From what I've heard, the Eleven Rack excels at more mellow tones for Rock, Blues, Jazz, etc. than at Metal, in which the AxeFx has proven itself. I haven't compared them personally though, so take what I say with a grain of salt.


----------



## jaretthale78 (Aug 16, 2010)

not really the answer to your question but, from reading around, more people seem to be liking the gsp1101 more then the 11R


----------



## The Honorable (Sep 16, 2010)

I have an Eleven Rack that I use in my studio setup. The tones I get out of the 11 rack are the best I've every heard from any amp modeling software out there. The amps models I mainly use are the JCM800 and Mesa Triple Rec models, and I absolutely love them. Oh and I run a Tube Screamer model in front of both those. There is so many options with pedals, amps, re-amping, etc. I've had my 11 rack for about 3 months and I feel like I've barely scratched the surface of what it can do.

In terms of using it as a pre-amp live, I would have to say that the Axe-Fx is better for tone.
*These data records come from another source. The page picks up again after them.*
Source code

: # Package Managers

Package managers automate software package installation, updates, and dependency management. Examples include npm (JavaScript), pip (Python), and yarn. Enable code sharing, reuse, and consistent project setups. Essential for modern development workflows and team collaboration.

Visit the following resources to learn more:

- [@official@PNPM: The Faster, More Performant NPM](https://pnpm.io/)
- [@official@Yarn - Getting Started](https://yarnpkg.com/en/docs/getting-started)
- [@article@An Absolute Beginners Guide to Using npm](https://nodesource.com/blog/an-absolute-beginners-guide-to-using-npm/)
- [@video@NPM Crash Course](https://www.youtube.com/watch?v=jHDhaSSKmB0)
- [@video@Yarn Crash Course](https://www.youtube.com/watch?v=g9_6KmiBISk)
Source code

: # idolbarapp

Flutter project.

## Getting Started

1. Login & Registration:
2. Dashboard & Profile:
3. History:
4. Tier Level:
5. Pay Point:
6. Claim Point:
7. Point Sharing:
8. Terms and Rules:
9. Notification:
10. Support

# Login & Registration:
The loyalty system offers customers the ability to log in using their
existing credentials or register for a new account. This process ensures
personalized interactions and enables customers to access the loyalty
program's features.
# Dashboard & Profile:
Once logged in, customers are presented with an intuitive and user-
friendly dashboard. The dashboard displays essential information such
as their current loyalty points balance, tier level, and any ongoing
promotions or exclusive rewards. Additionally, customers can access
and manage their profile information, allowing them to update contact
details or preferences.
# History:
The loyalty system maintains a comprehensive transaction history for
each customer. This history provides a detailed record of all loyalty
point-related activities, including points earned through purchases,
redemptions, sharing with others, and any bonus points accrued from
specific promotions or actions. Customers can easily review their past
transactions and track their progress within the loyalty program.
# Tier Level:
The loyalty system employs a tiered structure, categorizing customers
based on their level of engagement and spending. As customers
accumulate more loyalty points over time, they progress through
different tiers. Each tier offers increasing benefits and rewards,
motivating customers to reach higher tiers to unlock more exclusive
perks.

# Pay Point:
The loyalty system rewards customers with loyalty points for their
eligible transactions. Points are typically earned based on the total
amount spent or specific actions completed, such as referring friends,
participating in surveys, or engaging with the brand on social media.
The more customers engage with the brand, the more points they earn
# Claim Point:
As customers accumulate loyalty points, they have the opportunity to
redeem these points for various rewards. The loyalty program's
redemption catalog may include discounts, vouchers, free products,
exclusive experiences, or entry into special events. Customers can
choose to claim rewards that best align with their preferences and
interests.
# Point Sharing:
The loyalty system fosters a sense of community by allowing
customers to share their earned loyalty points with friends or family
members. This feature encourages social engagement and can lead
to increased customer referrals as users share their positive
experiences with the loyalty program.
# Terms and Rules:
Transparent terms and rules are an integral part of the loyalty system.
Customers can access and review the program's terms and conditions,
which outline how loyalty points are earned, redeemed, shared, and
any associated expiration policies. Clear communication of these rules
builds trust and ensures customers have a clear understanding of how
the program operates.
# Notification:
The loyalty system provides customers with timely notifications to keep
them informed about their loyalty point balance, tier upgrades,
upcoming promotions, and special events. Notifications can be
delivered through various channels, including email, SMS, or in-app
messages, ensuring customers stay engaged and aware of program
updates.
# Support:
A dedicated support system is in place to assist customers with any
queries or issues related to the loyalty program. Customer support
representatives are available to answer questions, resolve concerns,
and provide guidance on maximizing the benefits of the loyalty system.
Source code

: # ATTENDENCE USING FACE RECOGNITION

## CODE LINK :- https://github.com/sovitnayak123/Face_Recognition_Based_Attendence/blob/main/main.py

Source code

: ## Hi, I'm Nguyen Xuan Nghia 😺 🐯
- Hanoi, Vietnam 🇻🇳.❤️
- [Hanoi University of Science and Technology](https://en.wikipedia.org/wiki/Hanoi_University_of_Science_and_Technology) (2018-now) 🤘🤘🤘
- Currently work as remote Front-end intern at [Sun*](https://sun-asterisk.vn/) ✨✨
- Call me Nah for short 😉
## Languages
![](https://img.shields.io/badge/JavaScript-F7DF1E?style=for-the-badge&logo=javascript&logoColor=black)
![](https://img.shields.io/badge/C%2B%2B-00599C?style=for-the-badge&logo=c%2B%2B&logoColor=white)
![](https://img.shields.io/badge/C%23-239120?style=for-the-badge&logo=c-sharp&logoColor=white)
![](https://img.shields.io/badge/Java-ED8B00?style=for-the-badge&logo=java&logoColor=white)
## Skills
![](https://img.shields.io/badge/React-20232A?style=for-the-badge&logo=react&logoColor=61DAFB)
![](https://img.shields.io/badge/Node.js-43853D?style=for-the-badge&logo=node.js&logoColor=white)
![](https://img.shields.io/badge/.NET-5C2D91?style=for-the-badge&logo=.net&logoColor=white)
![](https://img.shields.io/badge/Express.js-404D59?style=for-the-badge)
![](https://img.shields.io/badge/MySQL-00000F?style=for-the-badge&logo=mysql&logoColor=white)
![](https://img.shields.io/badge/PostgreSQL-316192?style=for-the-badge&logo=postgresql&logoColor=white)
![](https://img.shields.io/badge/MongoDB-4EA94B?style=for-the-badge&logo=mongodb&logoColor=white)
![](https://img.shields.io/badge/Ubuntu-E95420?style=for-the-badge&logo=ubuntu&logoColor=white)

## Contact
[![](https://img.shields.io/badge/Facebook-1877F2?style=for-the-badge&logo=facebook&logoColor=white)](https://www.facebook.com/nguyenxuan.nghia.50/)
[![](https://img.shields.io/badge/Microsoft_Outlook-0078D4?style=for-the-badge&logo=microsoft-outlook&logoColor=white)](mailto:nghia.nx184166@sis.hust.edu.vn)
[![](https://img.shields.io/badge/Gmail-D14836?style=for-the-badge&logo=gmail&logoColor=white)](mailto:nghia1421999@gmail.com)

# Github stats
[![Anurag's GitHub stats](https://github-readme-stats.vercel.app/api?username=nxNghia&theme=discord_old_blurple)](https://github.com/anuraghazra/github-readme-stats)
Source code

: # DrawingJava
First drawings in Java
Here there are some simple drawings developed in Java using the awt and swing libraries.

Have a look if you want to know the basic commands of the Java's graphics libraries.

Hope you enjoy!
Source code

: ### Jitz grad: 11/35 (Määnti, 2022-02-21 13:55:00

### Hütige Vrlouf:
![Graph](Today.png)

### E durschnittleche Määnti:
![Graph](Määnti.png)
Keep in mind I have never played the Axe-Fx, only heard recordings of it here on sevenstring, and I've never used the 11 rack live, I have a 5150 head. I just feel like the Axe-Fx was built for use as a live pre-amp while the 11 rack was built for the "recording guitarist" as the Digidesign site says.

At just under $1000CAN the Eleven Rack was a great buy for me because it came with Pro Tools LE 8, all the amp and effects models, and some VSTs.

If you want to hear recordings of any of the amp models just let me know and I'll post some! Cheers, hope that helped.


----------



## drmosh (Sep 17, 2010)

MaxOfMetal said:


> From what I've heard, the Eleven Rack excels at more mellow tones for Rock, Blues, Jazz, etc. than at Metal, in which the AxeFx has proven itself. I haven't compared them personally though, so take what I say with a grain of salt.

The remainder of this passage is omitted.